Quer enxergar a jornada inteira do paciente, do primeiro contato fora do horário comercial até o registro na cadeira, com número em vez de impressão? Agende uma apresentação.
Perguntas frequentes
O que é auditoria de prontuário odontológico?
É a conferência sistemática, por amostra e com checklist pontuado, de que os prontuários da clínica cumprem os requisitos de forma (data, hora, nome, assinatura e CRO), de conteúdo (anamnese, exame clínico, plano de tratamento, evolução) e de guarda legal. Auditoria não é opinião sobre a conduta clínica: é medição do registro contra um padrão escrito antes.
Com que frequência devo auditar os prontuários da clínica?
O intervalo saudável é mensal ou trimestral, com re-auditoria fora do calendário para quem reprovou. Frequência importa menos que constância: auditoria anual não muda comportamento, porque a devolutiva chega tarde demais para o dentista associar o erro ao caso. Fixe a data no calendário da clínica e trate como reunião inegociável.
Quantos prontuários preciso auditar por dentista?

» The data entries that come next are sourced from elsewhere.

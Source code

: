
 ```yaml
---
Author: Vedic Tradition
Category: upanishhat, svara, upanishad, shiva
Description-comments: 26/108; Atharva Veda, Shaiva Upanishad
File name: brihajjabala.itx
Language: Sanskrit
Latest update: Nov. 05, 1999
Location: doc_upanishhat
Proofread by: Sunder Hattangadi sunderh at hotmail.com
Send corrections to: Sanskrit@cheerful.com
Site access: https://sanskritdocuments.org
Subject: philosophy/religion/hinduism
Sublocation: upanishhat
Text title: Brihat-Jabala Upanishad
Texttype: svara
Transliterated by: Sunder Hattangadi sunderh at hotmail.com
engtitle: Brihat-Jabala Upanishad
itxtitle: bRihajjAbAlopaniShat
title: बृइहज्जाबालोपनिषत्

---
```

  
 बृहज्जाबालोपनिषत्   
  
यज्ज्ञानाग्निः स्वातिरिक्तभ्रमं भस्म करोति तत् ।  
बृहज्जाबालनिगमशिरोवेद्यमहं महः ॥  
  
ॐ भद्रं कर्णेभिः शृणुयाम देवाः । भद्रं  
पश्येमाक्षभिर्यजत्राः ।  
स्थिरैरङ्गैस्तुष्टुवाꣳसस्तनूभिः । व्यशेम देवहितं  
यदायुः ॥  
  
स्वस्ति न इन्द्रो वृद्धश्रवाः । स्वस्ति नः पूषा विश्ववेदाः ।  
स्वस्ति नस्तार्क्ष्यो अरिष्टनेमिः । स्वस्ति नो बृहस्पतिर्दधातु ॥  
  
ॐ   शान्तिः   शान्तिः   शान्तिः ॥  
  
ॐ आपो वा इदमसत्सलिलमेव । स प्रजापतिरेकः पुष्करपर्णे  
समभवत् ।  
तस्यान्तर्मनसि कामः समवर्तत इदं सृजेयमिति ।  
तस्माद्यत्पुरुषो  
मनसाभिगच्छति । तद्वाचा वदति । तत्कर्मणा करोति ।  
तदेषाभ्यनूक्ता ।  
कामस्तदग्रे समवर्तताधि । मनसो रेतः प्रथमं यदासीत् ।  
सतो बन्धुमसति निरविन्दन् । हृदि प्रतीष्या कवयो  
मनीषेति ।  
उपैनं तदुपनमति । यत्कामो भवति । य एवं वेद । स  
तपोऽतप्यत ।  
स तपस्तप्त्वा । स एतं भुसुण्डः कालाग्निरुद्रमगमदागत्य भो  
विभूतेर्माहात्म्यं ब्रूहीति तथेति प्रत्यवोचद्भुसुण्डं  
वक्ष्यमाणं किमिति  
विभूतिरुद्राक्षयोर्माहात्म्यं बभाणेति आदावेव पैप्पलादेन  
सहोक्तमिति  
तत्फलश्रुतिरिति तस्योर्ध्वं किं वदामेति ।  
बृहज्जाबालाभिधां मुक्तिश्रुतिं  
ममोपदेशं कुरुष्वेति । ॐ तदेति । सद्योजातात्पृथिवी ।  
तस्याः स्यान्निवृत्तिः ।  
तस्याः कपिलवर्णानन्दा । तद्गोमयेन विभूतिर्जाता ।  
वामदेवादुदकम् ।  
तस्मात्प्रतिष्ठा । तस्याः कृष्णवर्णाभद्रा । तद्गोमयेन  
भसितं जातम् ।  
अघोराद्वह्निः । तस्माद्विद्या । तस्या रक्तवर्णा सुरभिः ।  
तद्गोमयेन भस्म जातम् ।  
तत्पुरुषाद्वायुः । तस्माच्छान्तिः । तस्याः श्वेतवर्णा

Menos do que você imagina, desde que sejam sorteados. Uma amostra pequena e aleatória por dentista, repetida com regularidade, mede melhor que uma amostra grande escolhida a dedo. A regra que sustenta a auditoria é o sorteio: prontuário indicado pelo próprio dentista mede o melhor caso dele, não a rotina da clínica.
O prontuário digitalizado tem o mesmo valor do original em papel?
Sim, quando a digitalização segue a lei. A Lei 13.787/2018 (Art. 5º) determina que o documento digitalizado em conformidade com as normas estabelecidas nela e nos respectivos regulamentos tem o mesmo valor probatório do documento original para todos os fins de direito. O Art. 2º, §2º exige certificado digital emitido no âmbito da ICP-Brasil ou outro padrão legalmente aceito no processo de digitalização.
Posso destruir o prontuário de papel depois de escanear?
Não por decisão isolada da recepção. A Lei 13.787/2018 (Art. 3º) condiciona a destruição dos documentos originais, após a digitalização, ao cumprimento dos requisitos do Art. 2º e à análise obrigatória de comissão permanente de revisão de prontuários e avaliação de documentos. Sem a comissão constituída e sem ata, a clínica não tem como provar que cumpriu o rito.
Auditoria de prontuário serve para reduzir glosa de convênio?
Serve, porque a glosa quase sempre ataca o registro, não o tratamento. O prontuário é a prova documental de que o procedimento foi indicado, executado e descrito com o elemento dentário e a face corretos. Auditar antes do faturamento é mais barato que recorrer depois, e o recurso de glosa só se sustenta com o que já estava escrito no prontuário.